Der Akkusativ „über alles“ verlangt indessen, von einem Verb auszugehen, das eine Tätigkeit mit Deutschland als Akkusativobjekt ausdrückt: Deutschland lieben wir, mögen wir, stellen wir über alles in der Welt. Nein, es liegt nichts Verwerfliches in dieser ersten Strophe des Lieds der Deutschen. Was daran so liebenswert ist, artikuliert dann die zweite Strophe.

                                                   Deutsche Frauen, deutsche Treue,
                                                   Deutscher Wein und deutscher Sang
                                                   Sollen in der Welt behalten
                                                   Ihren alten schönen Klang,
                                                   Uns zu edler Tat begeistern
                                                   Unser ganzes Leben lang –
                                                   Deutsche Frauen, deutsche Treue,
                                                   Deutscher Wein und deutscher Sang!

 

  Zur „edlen Tat“, zu der die zweite Strophe aufruft, gehört sicherlich auch die Gastfreundschaft gegenüber Fremden – wie auch überhaupt nichts Feindseliges, nichts Kriegerisches gegenüber irgendeiner anderen Nation im Lied ausgesprochen wird ,was man beileibe nicht über alle Nationalhymnen sagen kann.
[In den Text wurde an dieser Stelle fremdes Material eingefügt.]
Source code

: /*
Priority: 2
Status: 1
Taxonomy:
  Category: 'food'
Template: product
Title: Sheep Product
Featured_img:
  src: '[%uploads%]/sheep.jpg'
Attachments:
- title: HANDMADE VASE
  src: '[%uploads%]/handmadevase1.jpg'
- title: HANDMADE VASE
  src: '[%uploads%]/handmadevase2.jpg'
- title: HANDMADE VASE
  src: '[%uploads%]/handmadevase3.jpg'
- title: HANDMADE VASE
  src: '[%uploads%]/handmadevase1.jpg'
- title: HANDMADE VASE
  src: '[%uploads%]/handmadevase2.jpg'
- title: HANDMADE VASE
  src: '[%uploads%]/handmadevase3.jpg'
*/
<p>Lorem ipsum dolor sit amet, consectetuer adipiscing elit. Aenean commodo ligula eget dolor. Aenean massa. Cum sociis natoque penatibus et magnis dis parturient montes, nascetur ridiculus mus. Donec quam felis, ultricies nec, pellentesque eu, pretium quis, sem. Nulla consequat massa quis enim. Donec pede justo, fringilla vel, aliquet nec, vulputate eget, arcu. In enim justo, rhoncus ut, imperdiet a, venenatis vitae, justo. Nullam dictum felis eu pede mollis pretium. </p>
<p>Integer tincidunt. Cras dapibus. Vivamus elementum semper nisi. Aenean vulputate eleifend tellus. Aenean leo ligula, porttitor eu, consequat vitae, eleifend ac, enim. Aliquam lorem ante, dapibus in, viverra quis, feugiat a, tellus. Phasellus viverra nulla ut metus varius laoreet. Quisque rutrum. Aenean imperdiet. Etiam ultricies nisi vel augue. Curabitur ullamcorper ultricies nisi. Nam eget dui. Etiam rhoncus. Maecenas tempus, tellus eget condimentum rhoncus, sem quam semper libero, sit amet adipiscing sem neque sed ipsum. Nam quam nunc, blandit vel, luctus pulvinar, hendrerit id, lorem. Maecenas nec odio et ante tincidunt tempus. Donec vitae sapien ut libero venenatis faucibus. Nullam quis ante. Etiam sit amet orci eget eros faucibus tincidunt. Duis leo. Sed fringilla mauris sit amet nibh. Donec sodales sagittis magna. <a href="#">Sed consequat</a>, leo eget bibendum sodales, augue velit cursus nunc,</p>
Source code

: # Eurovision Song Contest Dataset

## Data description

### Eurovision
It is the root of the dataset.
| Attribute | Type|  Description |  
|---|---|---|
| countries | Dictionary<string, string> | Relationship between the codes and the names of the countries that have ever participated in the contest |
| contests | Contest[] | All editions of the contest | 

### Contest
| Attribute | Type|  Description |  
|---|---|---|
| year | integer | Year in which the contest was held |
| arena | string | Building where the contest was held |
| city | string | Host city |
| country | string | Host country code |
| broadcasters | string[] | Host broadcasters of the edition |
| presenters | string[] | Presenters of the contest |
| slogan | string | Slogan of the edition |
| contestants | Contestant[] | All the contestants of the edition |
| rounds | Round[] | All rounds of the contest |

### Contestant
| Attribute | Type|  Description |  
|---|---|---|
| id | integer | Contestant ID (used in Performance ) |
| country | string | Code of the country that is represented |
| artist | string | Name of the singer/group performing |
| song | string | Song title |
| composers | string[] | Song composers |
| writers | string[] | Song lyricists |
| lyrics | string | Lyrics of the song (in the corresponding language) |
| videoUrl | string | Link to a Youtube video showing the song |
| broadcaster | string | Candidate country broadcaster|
Doch auch hier herrschen - wie könnte es anders sein - geteilte Meinungen.

  Marion Gräfin Dönhoff, 23. August 1951:

  »Haben wir nicht eine sehr schöne Nationalhymne, die nicht einmal durch die Hitlerzeit kompromittiert ist, in der sie nur als Konzession an die 'Reaktion' auch gesungen wurde? Ob man nun den ersten oder den dritten Vers singt, das ist wirklich ziemlich gleichgültig – auch bei Volksliedern und Chorälen wird ja der Text nicht auf die Waagschale gelegt.«

  Karl Jaspers, 1983:

  »'Deutsche Frauen, deutsche Treue, deutscher Wein und deutscher Sang' – Welche Gemütlichkeit! Kann heute ein Deutscher in solcher Ausdrucksweise sprechen, ohne zu lachen? Ist das heute nicht für jeden unverdorbenen Geschmack einfach Kitsch? Und dieser ist Nationalhymne der Bundesrepublik?«

 

  Die Verse versinnbildlichen die Liebe zu einem Vaterland, dessen dritte Strophe die Einigkeiteit in Freiheit als ständiges Bemühen anmahnt.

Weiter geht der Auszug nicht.